Nous passons aux cinq suivants, servis depuis quelques minutes. Le n° 5 a un nez très végétal. Son final est joli. Il est moins plaisant que le 4 mais je le trouve riche, intéressant, car atypique. Le n° 6 a un nez très minéral et citronné. Il est un peu atypique car unidirectionnel, un peu simplifié mais élégant. Le n° 7 a un nez très élégant. Il est très beau. Lui aussi est très archétypal de Domaine de Chevalier. Le n° 8 a un nez plus discret. Il a une très belle attaque en bouche. J’aime. Son final est un peu court, mais j’aime.

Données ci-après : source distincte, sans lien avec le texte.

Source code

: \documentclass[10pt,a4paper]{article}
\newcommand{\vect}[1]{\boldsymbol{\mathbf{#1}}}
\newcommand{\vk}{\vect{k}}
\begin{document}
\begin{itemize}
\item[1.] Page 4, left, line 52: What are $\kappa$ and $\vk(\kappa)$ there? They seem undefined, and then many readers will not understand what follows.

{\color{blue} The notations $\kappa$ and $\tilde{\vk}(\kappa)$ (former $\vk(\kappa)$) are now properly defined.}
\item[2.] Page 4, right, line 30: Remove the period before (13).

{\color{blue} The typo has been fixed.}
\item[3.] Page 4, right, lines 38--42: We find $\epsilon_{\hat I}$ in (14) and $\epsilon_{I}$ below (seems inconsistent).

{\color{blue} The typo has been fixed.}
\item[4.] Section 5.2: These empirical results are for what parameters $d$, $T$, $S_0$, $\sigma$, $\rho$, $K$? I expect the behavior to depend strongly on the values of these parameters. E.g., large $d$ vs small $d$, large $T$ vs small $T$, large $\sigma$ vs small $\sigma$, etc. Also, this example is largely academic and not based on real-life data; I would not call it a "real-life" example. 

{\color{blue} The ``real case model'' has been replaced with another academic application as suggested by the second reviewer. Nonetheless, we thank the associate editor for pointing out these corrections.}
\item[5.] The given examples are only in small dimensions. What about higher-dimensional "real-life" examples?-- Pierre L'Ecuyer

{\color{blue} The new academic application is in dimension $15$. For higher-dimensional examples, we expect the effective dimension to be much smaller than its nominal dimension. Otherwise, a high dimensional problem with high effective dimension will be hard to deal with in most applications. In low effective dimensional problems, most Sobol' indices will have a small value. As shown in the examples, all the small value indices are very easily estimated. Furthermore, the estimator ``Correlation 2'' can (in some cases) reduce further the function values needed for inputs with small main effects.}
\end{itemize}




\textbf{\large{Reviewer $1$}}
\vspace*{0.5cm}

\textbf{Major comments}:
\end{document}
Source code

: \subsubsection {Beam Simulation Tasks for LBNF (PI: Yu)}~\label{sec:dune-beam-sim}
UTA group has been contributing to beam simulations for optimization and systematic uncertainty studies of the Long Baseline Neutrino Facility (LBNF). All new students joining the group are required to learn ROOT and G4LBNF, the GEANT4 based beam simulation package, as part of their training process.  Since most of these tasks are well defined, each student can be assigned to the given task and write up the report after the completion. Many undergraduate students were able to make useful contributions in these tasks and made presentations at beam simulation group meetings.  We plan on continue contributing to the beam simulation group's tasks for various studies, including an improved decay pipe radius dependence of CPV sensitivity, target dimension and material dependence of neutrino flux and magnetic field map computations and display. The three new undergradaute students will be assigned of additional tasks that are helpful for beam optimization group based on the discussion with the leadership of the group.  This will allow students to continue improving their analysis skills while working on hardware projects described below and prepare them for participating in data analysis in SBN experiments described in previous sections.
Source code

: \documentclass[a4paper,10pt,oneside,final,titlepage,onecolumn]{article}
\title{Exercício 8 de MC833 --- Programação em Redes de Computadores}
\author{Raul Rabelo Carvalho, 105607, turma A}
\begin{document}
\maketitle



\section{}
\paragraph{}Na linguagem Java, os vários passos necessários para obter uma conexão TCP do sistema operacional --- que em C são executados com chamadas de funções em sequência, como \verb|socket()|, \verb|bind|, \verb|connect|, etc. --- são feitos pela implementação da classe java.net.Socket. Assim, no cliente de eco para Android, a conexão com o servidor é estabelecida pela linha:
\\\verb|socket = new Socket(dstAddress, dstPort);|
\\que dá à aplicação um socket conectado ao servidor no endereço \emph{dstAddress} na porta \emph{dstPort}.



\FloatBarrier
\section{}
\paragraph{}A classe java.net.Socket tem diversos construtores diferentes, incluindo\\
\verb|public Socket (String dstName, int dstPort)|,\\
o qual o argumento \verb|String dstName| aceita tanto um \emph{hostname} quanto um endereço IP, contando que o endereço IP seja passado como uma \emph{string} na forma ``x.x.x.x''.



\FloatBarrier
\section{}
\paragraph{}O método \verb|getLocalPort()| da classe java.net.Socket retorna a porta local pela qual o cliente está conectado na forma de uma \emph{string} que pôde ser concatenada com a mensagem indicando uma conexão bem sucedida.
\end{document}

Le n° 9 a un goût de bouchon.

Voter est un exercice difficile car tous ces vins à part de 9 sont de très grands vins. Les couleurs de tous sont d’un beau jaune hésitant entre le citron et le miel clair, sans qu’une trace d’or ou d’acajou n’apparaisse nulle part. Ces vins sont donc jeunes. J’hésite au sein d’un groupe de quatre, les 4, 5 7 et 8. Mon vote est 4, 5 et 7. Bernard Burtschy dépouille tous les votes, coefficiente chaque vote et annonce le vote global : 4, 7 et 3. J’ai donc le même premier et deux vins sur trois communs avec le vote global. Le quatrième étant le 5 dans le vote global, j’ai donc reconnu dans mon vote trois vins des quatre premiers. Ça me ravit évidemment. Et j’essaie de voir si le 3 qui est dans le tiercé général est meilleur que le 5 de mon vote. Et j’avoue que je n’arrive pas à trouver le 3 meilleur que le 5.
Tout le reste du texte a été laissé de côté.